Maar zijn verdedigers doen de aanvallen af als weinig meer dan jaloezie over zijn rijkdom, macht en succes. (Hij is getrouwd met de actrice en zangeres Arielle Dombasle.) Hij is, zeggen ze, een man die probeert geschiedenis te maken en vorm te geven, niet alleen erover te schrijven. “De mensen die hem bekritiseren zijn leunstoelintellectuelen die nooit hun Parijse salons verlaten”, aldus Marc Roussel, die samen met Lévy Slava Ukraini regisseerde.
Oorlogscorrespondent
Lévy zegt dat het eerste belangrijke moment dat hem inspireerde om de loze kreten van het klaslokaal achter zich te laten, kwam toen hij begin 20 was, toen hij gehoor gaf aan de oproep van de Franse romancier André Malraux om de separatisten in Bangladesh te helpen in hun strijd tegen Pakistan. In 1971 reisde hij naar Bangladesh, zijn eerste onderneming als oorlogscorrespondent. Lévy: “Op dat moment besloot ik te proberen iets te laten gebeuren, mijn handen vuil te maken aan echte geschiedenis.”

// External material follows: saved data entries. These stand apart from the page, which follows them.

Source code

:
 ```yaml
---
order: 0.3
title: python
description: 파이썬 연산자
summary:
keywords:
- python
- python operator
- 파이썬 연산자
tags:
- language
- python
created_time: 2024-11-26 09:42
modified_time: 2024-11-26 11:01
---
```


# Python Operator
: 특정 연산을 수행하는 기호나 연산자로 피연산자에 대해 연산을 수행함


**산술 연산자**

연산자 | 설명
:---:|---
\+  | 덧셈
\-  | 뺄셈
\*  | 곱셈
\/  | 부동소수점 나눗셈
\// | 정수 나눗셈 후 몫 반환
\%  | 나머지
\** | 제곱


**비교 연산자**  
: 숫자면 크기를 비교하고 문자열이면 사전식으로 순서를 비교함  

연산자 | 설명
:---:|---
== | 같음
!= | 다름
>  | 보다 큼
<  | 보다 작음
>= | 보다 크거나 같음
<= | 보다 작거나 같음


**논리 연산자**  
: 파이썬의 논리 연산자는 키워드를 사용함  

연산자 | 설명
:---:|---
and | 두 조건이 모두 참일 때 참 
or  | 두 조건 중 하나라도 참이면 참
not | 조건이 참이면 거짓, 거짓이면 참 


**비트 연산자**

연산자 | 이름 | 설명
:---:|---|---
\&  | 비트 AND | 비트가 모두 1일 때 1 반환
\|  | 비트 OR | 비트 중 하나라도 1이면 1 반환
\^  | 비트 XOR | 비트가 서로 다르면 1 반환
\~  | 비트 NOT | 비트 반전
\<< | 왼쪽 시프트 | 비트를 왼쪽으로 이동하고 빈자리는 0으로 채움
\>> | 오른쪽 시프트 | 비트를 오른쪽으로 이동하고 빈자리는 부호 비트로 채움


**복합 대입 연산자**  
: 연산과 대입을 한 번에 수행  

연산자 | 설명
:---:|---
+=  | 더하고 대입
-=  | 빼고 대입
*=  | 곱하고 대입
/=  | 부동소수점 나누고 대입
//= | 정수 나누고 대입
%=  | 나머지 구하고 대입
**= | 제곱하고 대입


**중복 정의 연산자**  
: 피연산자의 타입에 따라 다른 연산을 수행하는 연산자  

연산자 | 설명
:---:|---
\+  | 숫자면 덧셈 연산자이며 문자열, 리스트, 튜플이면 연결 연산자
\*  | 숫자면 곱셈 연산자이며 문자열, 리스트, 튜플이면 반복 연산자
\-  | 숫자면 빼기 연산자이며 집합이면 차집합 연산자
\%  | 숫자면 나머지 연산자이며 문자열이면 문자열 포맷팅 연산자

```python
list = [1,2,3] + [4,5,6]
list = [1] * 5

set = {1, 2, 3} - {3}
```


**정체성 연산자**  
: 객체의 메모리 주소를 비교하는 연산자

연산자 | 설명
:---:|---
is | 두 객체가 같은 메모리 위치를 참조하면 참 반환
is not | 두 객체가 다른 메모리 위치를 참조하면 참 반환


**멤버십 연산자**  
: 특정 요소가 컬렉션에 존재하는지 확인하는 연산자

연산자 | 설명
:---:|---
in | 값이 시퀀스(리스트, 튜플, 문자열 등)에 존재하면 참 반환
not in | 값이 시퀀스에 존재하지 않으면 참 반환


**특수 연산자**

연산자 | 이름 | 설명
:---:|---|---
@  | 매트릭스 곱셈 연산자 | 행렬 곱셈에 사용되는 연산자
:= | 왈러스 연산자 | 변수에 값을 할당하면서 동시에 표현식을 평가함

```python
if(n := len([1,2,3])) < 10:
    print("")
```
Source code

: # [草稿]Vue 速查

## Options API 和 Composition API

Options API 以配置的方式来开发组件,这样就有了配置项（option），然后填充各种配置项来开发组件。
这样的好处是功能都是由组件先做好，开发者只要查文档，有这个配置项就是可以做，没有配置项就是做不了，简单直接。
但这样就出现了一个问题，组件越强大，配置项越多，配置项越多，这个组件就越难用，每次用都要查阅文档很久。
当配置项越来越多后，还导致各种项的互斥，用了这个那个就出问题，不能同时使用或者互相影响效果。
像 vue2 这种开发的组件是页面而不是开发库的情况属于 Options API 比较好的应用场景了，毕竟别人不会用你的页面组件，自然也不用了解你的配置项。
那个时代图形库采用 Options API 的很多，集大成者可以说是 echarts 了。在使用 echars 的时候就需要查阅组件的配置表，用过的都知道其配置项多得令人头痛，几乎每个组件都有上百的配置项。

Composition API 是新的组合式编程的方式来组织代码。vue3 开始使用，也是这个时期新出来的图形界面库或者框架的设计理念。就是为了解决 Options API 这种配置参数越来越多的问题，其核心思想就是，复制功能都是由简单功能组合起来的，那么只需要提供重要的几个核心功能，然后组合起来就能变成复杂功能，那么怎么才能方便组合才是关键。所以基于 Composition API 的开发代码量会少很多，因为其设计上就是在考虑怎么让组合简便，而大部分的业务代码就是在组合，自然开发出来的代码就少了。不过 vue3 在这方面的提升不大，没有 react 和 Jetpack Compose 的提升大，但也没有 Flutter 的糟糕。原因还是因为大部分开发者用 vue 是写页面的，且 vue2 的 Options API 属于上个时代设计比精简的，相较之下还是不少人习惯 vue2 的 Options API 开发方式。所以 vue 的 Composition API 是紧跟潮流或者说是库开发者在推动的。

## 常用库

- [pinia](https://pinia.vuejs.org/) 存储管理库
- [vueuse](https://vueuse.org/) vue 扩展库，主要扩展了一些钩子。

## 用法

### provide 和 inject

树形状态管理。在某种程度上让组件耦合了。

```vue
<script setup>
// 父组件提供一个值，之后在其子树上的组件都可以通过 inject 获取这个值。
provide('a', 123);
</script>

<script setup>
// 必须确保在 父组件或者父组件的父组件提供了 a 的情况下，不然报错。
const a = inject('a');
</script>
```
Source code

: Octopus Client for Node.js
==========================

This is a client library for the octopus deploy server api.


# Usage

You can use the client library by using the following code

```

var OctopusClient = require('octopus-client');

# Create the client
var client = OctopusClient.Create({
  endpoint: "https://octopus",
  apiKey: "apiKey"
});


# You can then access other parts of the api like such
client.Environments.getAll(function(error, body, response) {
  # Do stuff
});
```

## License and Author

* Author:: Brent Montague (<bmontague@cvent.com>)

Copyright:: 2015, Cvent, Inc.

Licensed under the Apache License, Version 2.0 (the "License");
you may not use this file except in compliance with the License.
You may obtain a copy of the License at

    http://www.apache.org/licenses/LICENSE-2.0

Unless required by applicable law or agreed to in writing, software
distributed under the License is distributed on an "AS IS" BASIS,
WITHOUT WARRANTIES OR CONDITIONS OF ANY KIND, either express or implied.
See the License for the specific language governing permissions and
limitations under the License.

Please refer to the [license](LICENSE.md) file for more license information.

In 1977 schreef Lévy La barbarie à visage humain, een boek waarin hij het marxisme en maoïsme afwees. In plaats daarvan omarmde hij naar eigen zeggen als zijn leidende filosofie het begrip ‘tikkun olam’, het idee dat Joden de verantwoordelijkheid hebben om “de wereld te herstellen” door goede daden.

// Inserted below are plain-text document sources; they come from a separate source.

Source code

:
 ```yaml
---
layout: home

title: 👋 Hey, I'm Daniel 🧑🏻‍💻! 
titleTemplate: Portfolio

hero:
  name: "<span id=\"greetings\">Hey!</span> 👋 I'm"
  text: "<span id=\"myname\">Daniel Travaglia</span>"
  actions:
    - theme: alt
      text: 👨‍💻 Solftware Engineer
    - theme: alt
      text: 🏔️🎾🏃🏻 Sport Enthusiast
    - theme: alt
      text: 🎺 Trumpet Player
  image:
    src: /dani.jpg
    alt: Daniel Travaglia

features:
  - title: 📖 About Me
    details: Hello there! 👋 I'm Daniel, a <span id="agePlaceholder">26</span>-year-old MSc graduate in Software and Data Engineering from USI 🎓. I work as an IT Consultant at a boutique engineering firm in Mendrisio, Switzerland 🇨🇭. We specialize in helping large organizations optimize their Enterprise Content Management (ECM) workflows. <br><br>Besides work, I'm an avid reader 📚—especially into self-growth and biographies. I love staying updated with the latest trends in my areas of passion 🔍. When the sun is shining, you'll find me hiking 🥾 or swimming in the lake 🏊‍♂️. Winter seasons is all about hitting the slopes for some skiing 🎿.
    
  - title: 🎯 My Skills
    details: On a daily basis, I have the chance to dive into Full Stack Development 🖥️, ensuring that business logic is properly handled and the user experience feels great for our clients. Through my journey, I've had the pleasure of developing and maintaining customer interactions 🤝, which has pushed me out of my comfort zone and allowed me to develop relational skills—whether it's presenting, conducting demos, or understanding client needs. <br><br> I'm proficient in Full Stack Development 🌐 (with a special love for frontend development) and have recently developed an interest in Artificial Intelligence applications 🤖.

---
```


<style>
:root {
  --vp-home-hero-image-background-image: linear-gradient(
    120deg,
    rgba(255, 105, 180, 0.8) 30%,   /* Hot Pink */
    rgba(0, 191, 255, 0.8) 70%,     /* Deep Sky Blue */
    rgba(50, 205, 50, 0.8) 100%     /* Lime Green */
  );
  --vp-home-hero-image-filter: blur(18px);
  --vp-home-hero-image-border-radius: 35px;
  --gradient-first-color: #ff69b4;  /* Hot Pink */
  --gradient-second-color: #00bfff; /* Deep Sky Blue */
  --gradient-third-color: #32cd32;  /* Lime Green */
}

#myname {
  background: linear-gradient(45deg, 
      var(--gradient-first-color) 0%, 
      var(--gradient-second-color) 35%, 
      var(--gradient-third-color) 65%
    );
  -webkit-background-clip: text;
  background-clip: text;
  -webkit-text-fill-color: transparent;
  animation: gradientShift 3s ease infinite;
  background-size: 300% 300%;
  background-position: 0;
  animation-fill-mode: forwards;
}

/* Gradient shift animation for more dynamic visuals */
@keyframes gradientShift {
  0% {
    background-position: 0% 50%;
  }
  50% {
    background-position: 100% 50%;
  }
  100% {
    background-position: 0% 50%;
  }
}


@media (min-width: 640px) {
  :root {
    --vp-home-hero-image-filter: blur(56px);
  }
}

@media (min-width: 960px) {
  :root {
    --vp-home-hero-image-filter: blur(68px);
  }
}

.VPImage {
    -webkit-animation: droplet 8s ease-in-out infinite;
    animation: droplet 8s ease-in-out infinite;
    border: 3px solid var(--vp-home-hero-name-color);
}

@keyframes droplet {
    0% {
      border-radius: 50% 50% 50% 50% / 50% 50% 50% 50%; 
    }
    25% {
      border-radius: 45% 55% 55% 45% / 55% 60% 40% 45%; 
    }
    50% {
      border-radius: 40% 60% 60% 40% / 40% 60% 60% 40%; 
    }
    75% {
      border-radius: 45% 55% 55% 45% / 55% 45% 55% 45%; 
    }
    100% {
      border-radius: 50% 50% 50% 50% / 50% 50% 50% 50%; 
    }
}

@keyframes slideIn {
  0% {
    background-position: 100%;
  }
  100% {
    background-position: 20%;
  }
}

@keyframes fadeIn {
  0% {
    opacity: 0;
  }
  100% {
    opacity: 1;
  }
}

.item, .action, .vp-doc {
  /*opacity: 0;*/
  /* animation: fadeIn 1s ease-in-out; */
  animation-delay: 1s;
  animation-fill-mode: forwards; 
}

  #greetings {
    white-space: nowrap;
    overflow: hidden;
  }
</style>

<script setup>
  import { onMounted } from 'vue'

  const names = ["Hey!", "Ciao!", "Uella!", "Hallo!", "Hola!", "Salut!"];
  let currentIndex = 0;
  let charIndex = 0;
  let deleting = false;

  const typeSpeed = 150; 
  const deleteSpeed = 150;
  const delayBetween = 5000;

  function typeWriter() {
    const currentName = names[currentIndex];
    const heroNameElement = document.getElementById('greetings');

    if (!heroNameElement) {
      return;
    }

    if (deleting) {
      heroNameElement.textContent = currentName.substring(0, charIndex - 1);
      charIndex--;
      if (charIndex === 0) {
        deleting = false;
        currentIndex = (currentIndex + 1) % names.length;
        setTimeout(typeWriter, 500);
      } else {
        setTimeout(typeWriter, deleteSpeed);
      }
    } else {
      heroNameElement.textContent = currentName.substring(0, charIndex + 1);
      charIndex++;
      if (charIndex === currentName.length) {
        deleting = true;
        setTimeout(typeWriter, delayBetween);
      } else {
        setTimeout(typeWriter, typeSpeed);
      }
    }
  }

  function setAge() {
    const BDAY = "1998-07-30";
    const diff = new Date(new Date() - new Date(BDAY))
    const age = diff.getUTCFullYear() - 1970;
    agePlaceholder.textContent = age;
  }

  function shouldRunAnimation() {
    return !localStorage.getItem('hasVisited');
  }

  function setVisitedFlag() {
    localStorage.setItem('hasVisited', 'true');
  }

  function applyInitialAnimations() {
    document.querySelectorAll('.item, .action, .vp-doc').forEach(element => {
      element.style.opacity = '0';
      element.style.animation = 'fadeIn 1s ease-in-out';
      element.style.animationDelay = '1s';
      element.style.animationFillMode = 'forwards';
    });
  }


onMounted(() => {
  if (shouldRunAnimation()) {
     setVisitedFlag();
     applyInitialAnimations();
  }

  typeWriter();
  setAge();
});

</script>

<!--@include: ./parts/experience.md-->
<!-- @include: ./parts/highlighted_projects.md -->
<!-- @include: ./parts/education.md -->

Volgens Lévy was zijn vader, André Lévy, een selfmade man die in de jaren dertig als tiener de armoede in Algerije ontvluchtte en in Spanje vrijwillig meevocht met de republikeinen tegen Franco. Later sloot hij zich aan bij de Vrije Franse Strijdkrachten en vocht tegen de nazi’s. Bij het vooruitzicht van Bosnisch-Servische sluipschutters in Sarajevo, strijders van Islamitische Staat in de grotten van Koerdistan of Russisch mortiervuur in Oekraïne dacht Lévy naar eigen zeggen vaak aan de moed en fysieke hardheid van zijn vader. “Om mezelf moed te geven, denk ik aan mijn vader die met een groep Marokkaanse strijders de Monte Cassino beklom en de top innam”, zegt hij. Daarmee verwijst hij naar een bloedige strijd in Italië in 1944 voordat de geallieerde legers door de Duitse verdediging braken.

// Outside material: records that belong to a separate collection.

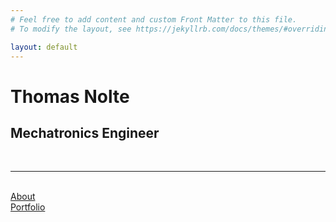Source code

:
 ```yaml
---
# Feel free to add content and custom Front Matter to this file.
# To modify the layout, see https://jekyllrb.com/docs/themes/#overriding-theme-defaults

layout: default
---
```






<div class="header-bar">
  <h1>Thomas Nolte</h1>
  <h2>Mechatronics Engineer</h2>
  <br>
  <hr>
  <br>
  <a href="/about/">About</a>
  <br>
  <a href="/portfolio/">Portfolio</a>

</div>
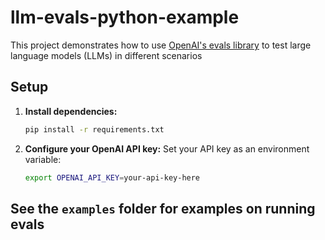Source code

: # llm-evals-python-example

This project demonstrates how to use [OpenAI's evals library](https://github.com/openai/evals) to test large language models (LLMs) in different scenarios

## Setup

1. **Install dependencies:**
   ```bash
   pip install -r requirements.txt
   ```

2. **Configure your OpenAI API key:**
   Set your API key as an environment variable:
   ```bash
   export OPENAI_API_KEY=your-api-key-here
   ```

## See the `examples` folder for examples on running evals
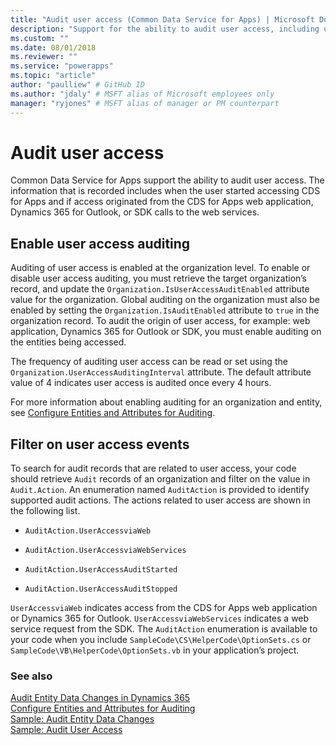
 ```yaml
---
title: "Audit user access (Common Data Service for Apps) | Microsoft Docs" # Intent and product brand in a unique string of 43-59 chars including spaces
description: "Support for the ability to audit user access, including user identification, access time, and client type." # 115-145 characters including spaces. This abstract displays in the search result.
ms.custom: ""
ms.date: 08/01/2018
ms.reviewer: ""
ms.service: "powerapps"
ms.topic: "article"
author: "paulliew" # GitHub ID
ms.author: "jdaly" # MSFT alias of Microsoft employees only
manager: "ryjones" # MSFT alias of manager or PM counterpart
---
```

# Audit user access

Common Data Service for Apps support the ability to audit user access. The information that is recorded includes when the user started accessing CDS for Apps and if access originated from the CDS for Apps web application, Dynamics 365 for Outlook, or SDK calls to the web services.  
  
## Enable user access auditing  
 Auditing of user access is enabled at the organization level. To enable or disable user access auditing, you must retrieve the target organization’s record, and update the `Organization.IsUserAccessAuditEnabled` attribute value for the organization. Global auditing on the organization must also be enabled by setting the `Organization.IsAuditEnabled` attribute to `true` in the organization record. To audit the origin of user access, for example: web application, Dynamics 365 for Outlook or SDK, you must enable auditing on the entities being accessed.  
  
 The frequency of auditing user access can be read or set using the `Organization.UserAccessAuditingInterval` attribute. The default attribute value of 4 indicates user access is audited once every 4 hours.  
  
 For more information about enabling auditing for an organization and entity, see [Configure Entities and Attributes for Auditing](configure-entities-attributes-auditing.md).  
  
## Filter on user access events  
 To search for audit records that are related to user access, your code should retrieve `Audit` records of an organization and filter on the value in `Audit.Action`. An enumeration named `AuditAction` is provided to identify supported audit actions. The actions related to user access are shown in the following list.  
  
-   `AuditAction.UserAccessviaWeb`  
  
-   `AuditAction.UserAccessviaWebServices`  
  
-   `AuditAction.UserAccessAuditStarted`  
  
-   `AuditAction.UserAccessAuditStopped`  
  
 `UserAccessviaWeb` indicates access from the CDS for Apps web application or Dynamics 365 for Outlook. `UserAccessviaWebServices` indicates a web service request from the SDK. The `AuditAction` enumeration is available to your code when you include `SampleCode\CS\HelperCode\OptionSets.cs` or `SampleCode\VB\HelperCode\OptionSets.vb` in your application’s project.  
  
### See also  
 [Audit Entity Data Changes in Dynamics 365](/dynamics365/customer-engagement/developer/audit-entity-data-changes)   
 [Configure Entities and Attributes for Auditing](/dynamics365/customer-engagement/developer/configure-entities-attributes-auditing)     
 [Sample: Audit Entity Data Changes](/dynamics365/customer-engagement/developer/sample-audit-entity-data-changes)   
 [Sample: Audit User Access](/dynamics365/customer-engagement/developer/sample-audit-user-access)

Lévy zegt dat zijn geloof in de kracht van individuen om de wereld wakker te schudden werd versterkt toen hij tijdens de oorlog in Bosnië in de jaren negentig naar Sarajevo ging. Aanvankelijk wilde hij een internationale brigade organiseren om de Bosnische moslimtroepen die tegen de Serviërs vochten te helpen, maar hij besloot dat het effectiever zou zijn om een film te maken. Zijn vader, die hem smeekte niet naar Bosnië te gaan, financierde uiteindelijk de productie, die de Servische wreedheden tegen moslims aan het licht bracht. “Bosnië liet me zien dat ideeën ertoe doen, dat woorden een verschil kunnen maken, dat besluitvormers overtuigd kunnen worden en dat individuen een zandkorrel kunnen zijn die de machinerie blokkeert”, aldus Lévy.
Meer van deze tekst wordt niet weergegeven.